Em 2005 escrevi um dos meus primeiros textos sobre a cobertura midiática dos Jogos Paralímpicos. Esse ano, então, comemoro dez anos de pesquisa na área, de lá para cá pouca coisa mudou, principalmente a necessidade de gerar sentimento de pena. Esse sentimento não é exclusivo da cobertura esportiva, ela está presente também na indústria fílmica, na publicidade e em nas páginas dos jornais, em diversas editorias, quando o assunto é deficiência. As imagens perpetuadas são, geralmente, aquelas que nos dão a ideia de superação de limites.

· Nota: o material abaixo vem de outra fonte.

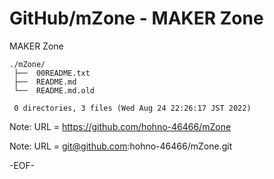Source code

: # GitHub/mZone - MAKER Zone

MAKER Zone

    ./mZone/
     ├──  00README.txt
     ├──  README.md
     └──  README.md.old
     
     0 directories, 3 files (Wed Aug 24 22:26:17 JST 2022)


Note: URL = https://github.com/hohno-46466/mZone

Note: URL = git@github.com:hohno-46466/mZone.git

-EOF-

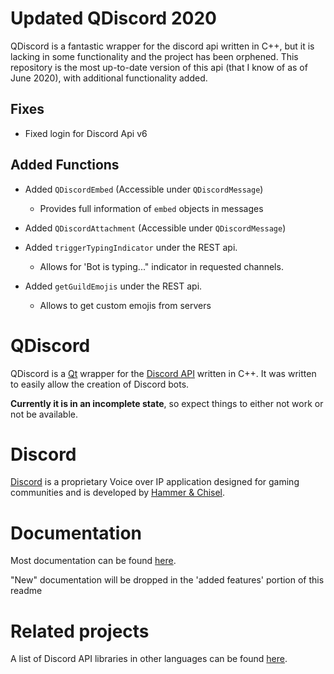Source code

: # Updated QDiscord 2020
QDiscord is a fantastic wrapper for the discord api written in C++, but it is lacking in some functionality and the project has been orphened. This repository is the most up-to-date version of this api (that I know of as of June 2020), with additional functionality added.

## Fixes

* Fixed login for Discord Api v6

## Added Functions

* Added `QDiscordEmbed` (Accessible under `QDiscordMessage`)
    * Provides full information of `embed` objects in messages

* Added `QDiscordAttachment` (Accessible under `QDiscordMessage`)

* Added `triggerTypingIndicator` under the REST api. 
    * Allows for 'Bot is typing..." indicator in requested channels.

* Added `getGuildEmojis` under the REST api.             
    * Allows to get custom emojis from servers

# QDiscord

QDiscord is a [Qt](https://www.qt.io/) wrapper for the [Discord API](https://discordapp.com/developers/docs) written in C++.
It was written to easily allow the creation of Discord bots.


**Currently it is in an incomplete state**, so expect things to either not work or not be available.

# Discord

[Discord](https://discordapp.com) is a proprietary Voice over IP application designed for gaming communities and is developed by [Hammer & Chisel](https://discordapp.com/company).

# Documentation

Most documentation can be found [here](http://george99g.github.io/QDiscord).

"New" documentation will be dropped in the 'added features' portion of this readme

# Related projects

A list of Discord API libraries in other languages can be found [here](https://discordapi.com/unofficial/libs.html).

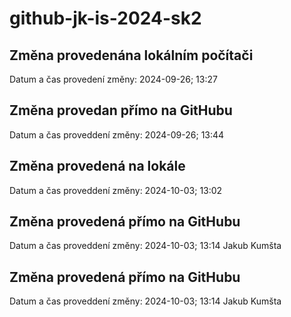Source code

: # github-jk-is-2024-sk2

## Změna provedenána lokálním počítači
Datum a čas provedení změny: 2024-09-26; 13:27

## Změna provedan přímo na GitHubu
Datum a čas proveddení změny: 2024-09-26; 13:44

## Změna provedená na lokále 
Datum a čas proveddení změny: 2024-10-03; 13:02

## Změna provedená přímo na GitHubu 
Datum a čas proveddení změny: 2024-10-03; 13:14
Jakub Kumšta

## Změna provedená přímo na GitHubu 
Datum a čas proveddení změny: 2024-10-03; 13:14
Jakub Kumšta
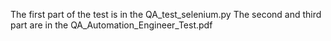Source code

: The first part of the test is in the QA_test_selenium.py
The second and third part are in the QA_Automation_Engineer_Test.pdf
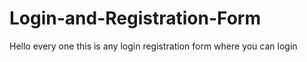 # Login-and-Registration-Form
Hello every one this is any login registration form where you can login 
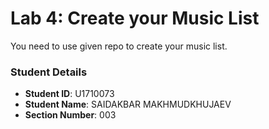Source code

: # Lab 4: Create your Music List

You need to use given repo to create your music list.

### Student Details

- **Student ID**: U1710073
- **Student Name**: SAIDAKBAR MAKHMUDKHUJAEV
- **Section Number**:  003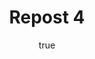 ---
title: Repost 4
originalPost: https://francisrubio.antaresph.dev/writing/building-websites-with-vanilla/
sourceUrl: https://mstdn.party/@teacherbuknoy/109588727681128694#reblogged-by-109366951403807255
type: repost-of
dtPublished: 2022-12-29T15:03:11Z
author:
  name: "iamdtms"
  photo: https://webmention.io/avatar/files.mstdn.party/5bed81fb0f6e90d5e98aa571b020d15c5cb4f5c584eb8a936bf7de01b606e971.jpg
  url: https://uiuxdev.social/@iamdtms
---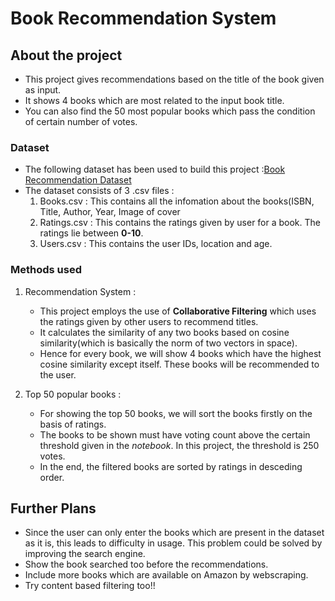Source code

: # Book Recommendation System

## About the project 

* This project gives recommendations based on the title of the book given as input.
* It shows 4 books which are most related to the input book title.
* You can also find the 50 most popular books which pass the condition of certain number of votes.

### Dataset
* The following dataset has been used to build this project :[Book Recommendation Dataset](https://www.kaggle.com/datasets/arashnic/book-recommendation-dataset)
* The dataset consists of 3 .csv files :
  1. Books.csv : This contains all the infomation about the books(ISBN, Title, Author, Year, Image of cover
  2. Ratings.csv : This contains the ratings given by user for a book. The ratings lie between **0-10**.
  3. Users.csv : This contains the user IDs, location and age.

### Methods used

1. Recommendation System :
      * This project employs the use of **Collaborative Filtering** which uses the ratings given by other users to recommend titles. 
      * It calculates the similarity of any two books based on cosine similarity(which is basically the norm of two vectors in space).
      * Hence for every book, we will show 4 books which have the highest cosine similarity except itself. These books will be recommended to the user.

  

2. Top 50 popular books :
   * For showing the top 50 books, we will sort the books firstly on the basis of ratings.
   * The books to be shown must have voting count above the certain threshold given in the *notebook*. In this project, the threshold is 250 votes.
   * In the end, the filtered books are sorted by ratings in desceding order.


## Further Plans
* Since the user can only enter the books which are present in the dataset as it is, this leads to difficulty in usage. This problem could be solved by improving the search engine.
* Show the book searched too before the recommendations.
* Include more books which are available on Amazon by webscraping.
* Try content based filtering too!!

O fato é que o esporte gira em torno de superação de limites, de tempo, de esforço, recordes, o problema é que no esporte paralímpico a superação cinge-se à deficiência. Parece ser algo inerente ao ser humano, sentir pena e ao mesmo tempo sentir-se inspirado por aquele que decidiu viver, mesmo em condições desfavoráveis, o que pode gerar o estigma da deficiência. Esse estigma é grave, uma vez que transforma essas pessoas em seres incapazes, improdutivos, indefesos, sempre deixados em segundo lugar na ordem das coisas. Ou seja, as pessoas com deficiência enfrentam duplamente os efeitos da vulnerabilidade social. Primeiro, por não serem reconhecidas socialmente como sujeitos produtivos, e com consequente dificuldade de inserção no mercado. E segundo, mesmo pela impossibilidade de garantirem sua autonomia econômica, social e simbólica, resultando em exclusão e isolamento ao não fazerem parte da sociedade produtiva. O sujeito com deficiência, torna-se reduzido a essa deficiência, o que o impede de exercer seu papel social de indivíduo. Em nossa sociedade somos, cada vez mais, impelidos a atingir o ideal corporal imposto, a atingir o sucesso em um ambiente educacional altamente competitivo, a acumular o máximo de saúde, status e independência nos locais de trabalho, e tornarmo-nos pessoas desejáveis através da imagem, vestuário, papéis desempenhados, e habilidades. Assim dentro dessa cultura narcisista, faz algum sentido que as partes de nós que não se enquadram nessas expectativas tornem-se inaceitáveis para nós.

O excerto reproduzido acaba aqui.